12 In this question the unit vectors \(\mathbf { i }\) and \(\mathbf { j }\) are in the directions east and north respectively.
A particle \(P\) is moving on a smooth horizontal surface under the action of a single force \(\mathbf { F N }\). At time \(t\) seconds, where \(t \geqslant 0\), the velocity \(\mathbf { v } \mathrm { ms } ^ { - 1 }\) of \(P\), relative to a fixed origin \(O\), is given by \(\mathbf { v } = ( 1 - 2 t ) \mathbf { i } + \left( 2 t ^ { 2 } + t - 13 \right) \mathbf { j }\).

1. Show that \(P\) is never stationary.
2. Find, in terms of \(\mathbf { i }\) and \(\mathbf { j }\), the acceleration of \(P\) at time \(t\). The mass of \(P\) is 0.5 kg .

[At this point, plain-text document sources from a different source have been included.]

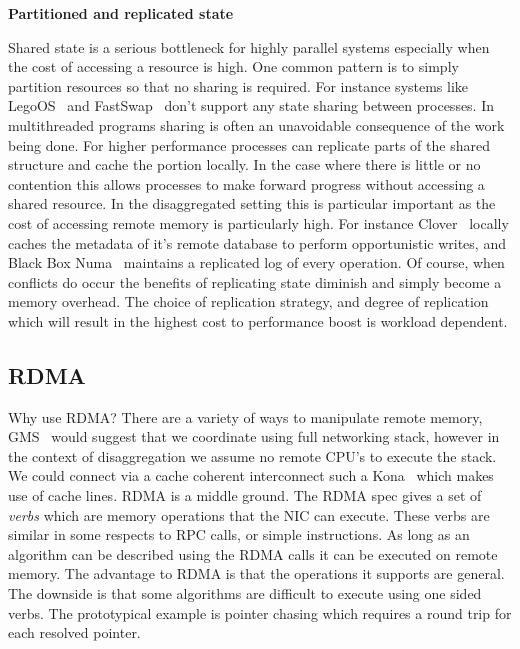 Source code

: \textbf{Partitioned and replicated state}

Shared state is a serious bottleneck for highly parallel systems especially when
the cost of accessing a resource is high. One common pattern is to simply
partition resources so that no sharing is required. For instance systems like
LegoOS~\cite{legoos} and FastSwap~\cite{fastswap} don't support any state
sharing between processes. In multithreaded programs sharing is often an
unavoidable consequence of the work being done. For higher performance processes
can replicate parts of the shared structure and cache the portion locally. In
the case where there is little or no contention this allows processes to make
forward progress without accessing a shared resource. In the disaggregated
setting this is particular important as the cost of accessing remote memory is
particularly high. For instance Clover~\cite{clover} locally caches the metadata
of it's remote database to perform opportunistic writes, and Black Box
Numa~\cite{black-box-numa} maintains a replicated log of every operation. Of
course, when conflicts do occur the benefits of replicating state diminish and
simply become a memory overhead. The choice of replication strategy, and degree
of replication which will result in the highest cost to performance boost is
workload dependent.


\subsection{RDMA}

Why use RDMA? There are a variety of ways to manipulate remote memory,
GMS~\cite{gms} would suggest that we coordinate using full networking stack,
however in the context of disaggregation we assume no remote CPU's to execute
the stack. We could connect via a cache coherent interconnect such a
Kona~\cite{kona} which makes use of cache lines. RDMA is a middle ground. The
RDMA spec gives a set of \textit{verbs} which are memory operations that the NIC
can execute. These verbs are similar in some respects to RPC calls, or simple
instructions. As long as an algorithm can be described using the RDMA calls it
can be executed on remote memory. The advantage to RDMA is that the operations
it supports are general. The downside is that some algorithms are difficult to
execute using one sided verbs. The prototypical example is pointer chasing
which requires a round trip for each resolved pointer.


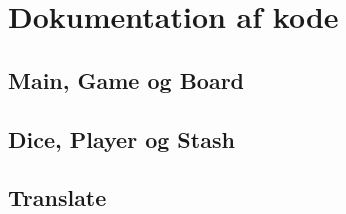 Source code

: \section{Dokumentation af kode}

\subsection{Main, Game og Board}

\subsection{Dice, Player og Stash}

\subsection{Translate} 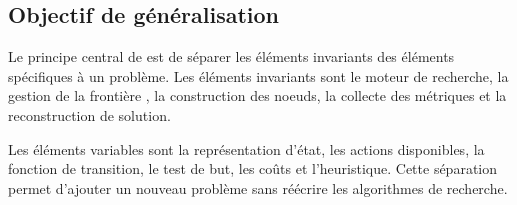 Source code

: \subsection{Objectif de généralisation}

Le principe central de \AUSSI{} est de séparer les éléments invariants des
éléments spécifiques à un problème. Les éléments invariants sont le moteur de
recherche, la gestion de la frontière , la construction des noeuds,
la collecte des métriques et la reconstruction de solution.

Les éléments variables sont la représentation d'état, les actions disponibles,
la fonction de transition, le test de but, les coûts et l'heuristique. Cette
séparation permet d'ajouter un nouveau problème sans réécrire les algorithmes
de recherche. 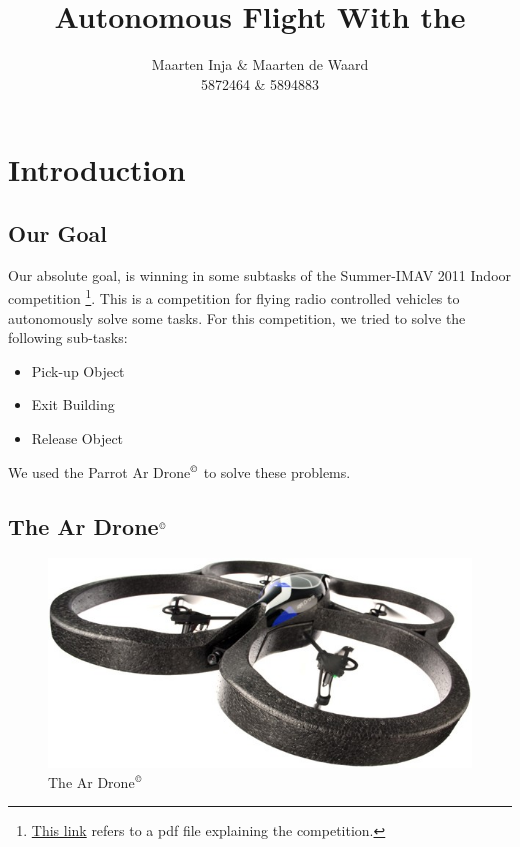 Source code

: \documentclass[a4paper,10pt]{article}
\title{Autonomous Flight With the \Ardrone}
\author{Maarten Inja \& Maarten de Waard\\\small 5872464 \& 5894883}
\newcommand{\Ardrone}{Ar Drone$^{\copyright}$ }
\begin{document}
\maketitle

\section{Introduction}

\subsection{Our Goal}
Our absolute goal, is winning in some subtasks of the Summer-IMAV 2011 Indoor competition \footnote{\href{http://www.imav2011.org/images/stories/documents/summerimav2011\%20indoor\%20challenges\%20v2.0.pdf}{This link} refers to a pdf file explaining the competition.}.
This is a competition for flying radio controlled vehicles to autonomously solve some tasks. For this competition, we tried to solve the following sub-tasks:
\begin{itemize}
    \item Pick-up Object
    \item Exit Building
    \item Release Object
\end{itemize}
We used the Parrot \Ardrone to solve these problems.

\subsection{The \Ardrone}
\begin{figure}
  \centering
      \includegraphics[scale=0.5]{arDrone.jpg}
  \caption{The \Ardrone}
\end{figure}
\end{document}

3. Determine the magnitude of \(\mathbf { F }\) when \(P\) is moving in the direction of the vector \(- 2 \mathbf { i } + \mathbf { j }\). Give your answer correct to \(\mathbf { 3 }\) significant figures. When \(t = 1 , P\) is at the point with position vector \(\frac { 1 } { 6 } \mathbf { j }\).
4. Determine the bearing of \(P\) from \(O\) at time \(t = 1.5\).